It is in this borderless, digital world where patents become difficult to enforce — and it is in this same world where a borderless, digital solution is required to protect what is rightfully yours.

Typical legal contracts come in PDF or paper form. This means they have to be intensively managed and enforced across borders. Further, they can simply cost a lot of time and money to authenticate.

For example, Public Access to Court Electronic Records (PACER) is used in the United States to obtain digital case and docket information from federal appellate, district, and bankruptcy courts. This service costs $0.10 USD per page. While that might not sound like a lot, multiply this figure by the millions and millions of document requests which flow through the American judicial system and it quickly adds up.

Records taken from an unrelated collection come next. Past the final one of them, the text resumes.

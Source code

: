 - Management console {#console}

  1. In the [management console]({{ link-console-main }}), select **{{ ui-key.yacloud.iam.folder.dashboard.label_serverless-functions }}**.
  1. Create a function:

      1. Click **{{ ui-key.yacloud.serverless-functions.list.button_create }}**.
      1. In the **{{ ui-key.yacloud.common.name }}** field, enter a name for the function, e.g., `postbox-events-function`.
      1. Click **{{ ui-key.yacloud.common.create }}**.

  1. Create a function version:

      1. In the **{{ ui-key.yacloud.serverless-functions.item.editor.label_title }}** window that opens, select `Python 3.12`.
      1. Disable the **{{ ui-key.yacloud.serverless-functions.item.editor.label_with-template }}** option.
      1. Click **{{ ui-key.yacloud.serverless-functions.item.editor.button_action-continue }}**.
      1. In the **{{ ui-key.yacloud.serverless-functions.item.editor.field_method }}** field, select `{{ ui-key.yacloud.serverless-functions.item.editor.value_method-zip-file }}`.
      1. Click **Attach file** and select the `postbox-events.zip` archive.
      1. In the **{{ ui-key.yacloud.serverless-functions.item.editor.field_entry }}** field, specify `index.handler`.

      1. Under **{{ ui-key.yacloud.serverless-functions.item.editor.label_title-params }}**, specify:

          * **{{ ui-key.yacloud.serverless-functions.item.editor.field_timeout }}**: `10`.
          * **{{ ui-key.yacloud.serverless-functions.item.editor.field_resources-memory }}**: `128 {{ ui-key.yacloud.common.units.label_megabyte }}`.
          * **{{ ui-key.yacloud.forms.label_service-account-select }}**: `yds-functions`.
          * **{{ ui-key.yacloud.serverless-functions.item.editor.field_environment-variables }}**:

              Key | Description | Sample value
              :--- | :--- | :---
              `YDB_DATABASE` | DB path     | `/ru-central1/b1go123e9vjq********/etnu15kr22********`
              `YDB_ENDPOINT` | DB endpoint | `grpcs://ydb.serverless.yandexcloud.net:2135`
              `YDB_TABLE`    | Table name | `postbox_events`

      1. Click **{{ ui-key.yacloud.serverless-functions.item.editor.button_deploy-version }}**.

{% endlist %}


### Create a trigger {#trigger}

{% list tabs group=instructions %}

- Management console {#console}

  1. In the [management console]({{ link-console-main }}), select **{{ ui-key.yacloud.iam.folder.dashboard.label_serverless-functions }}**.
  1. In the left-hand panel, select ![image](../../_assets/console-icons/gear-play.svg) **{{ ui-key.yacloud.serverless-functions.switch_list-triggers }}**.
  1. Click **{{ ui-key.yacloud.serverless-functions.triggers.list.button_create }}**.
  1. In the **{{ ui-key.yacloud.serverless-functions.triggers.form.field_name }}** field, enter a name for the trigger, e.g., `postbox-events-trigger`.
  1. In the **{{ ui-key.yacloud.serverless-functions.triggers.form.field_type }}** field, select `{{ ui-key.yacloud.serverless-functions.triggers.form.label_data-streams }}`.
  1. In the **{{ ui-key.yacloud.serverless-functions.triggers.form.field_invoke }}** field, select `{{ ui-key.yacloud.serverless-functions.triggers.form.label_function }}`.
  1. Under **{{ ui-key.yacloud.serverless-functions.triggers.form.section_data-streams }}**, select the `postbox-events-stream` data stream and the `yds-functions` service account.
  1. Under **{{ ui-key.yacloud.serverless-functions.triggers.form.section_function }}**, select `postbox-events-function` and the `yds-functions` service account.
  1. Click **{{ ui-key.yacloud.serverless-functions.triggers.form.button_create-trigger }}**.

According to the Administrative Office, the electronic public access fees generated $144.6 million USD in revenue for one fiscal year. Clearly, there needs to be a better way to both generate and distribute proof of idea authentication.

This is where blockchain and its intrinsic time-stamp technology comes in. Blockchain technology, in this context, guarantees any document stays permanently protected. The process only takes a few minutes but authenticates information which can then never be altered.

It is this idea of digitally confirming records that is strengthened by the infallibility of blockchain. In fact, different global jurisdictions appear to be warming up to the idea of moving from analog to digital documentation. For example, the first birth certificates to be recorded by exclusively using blockchain technology were issued in Brazil this September.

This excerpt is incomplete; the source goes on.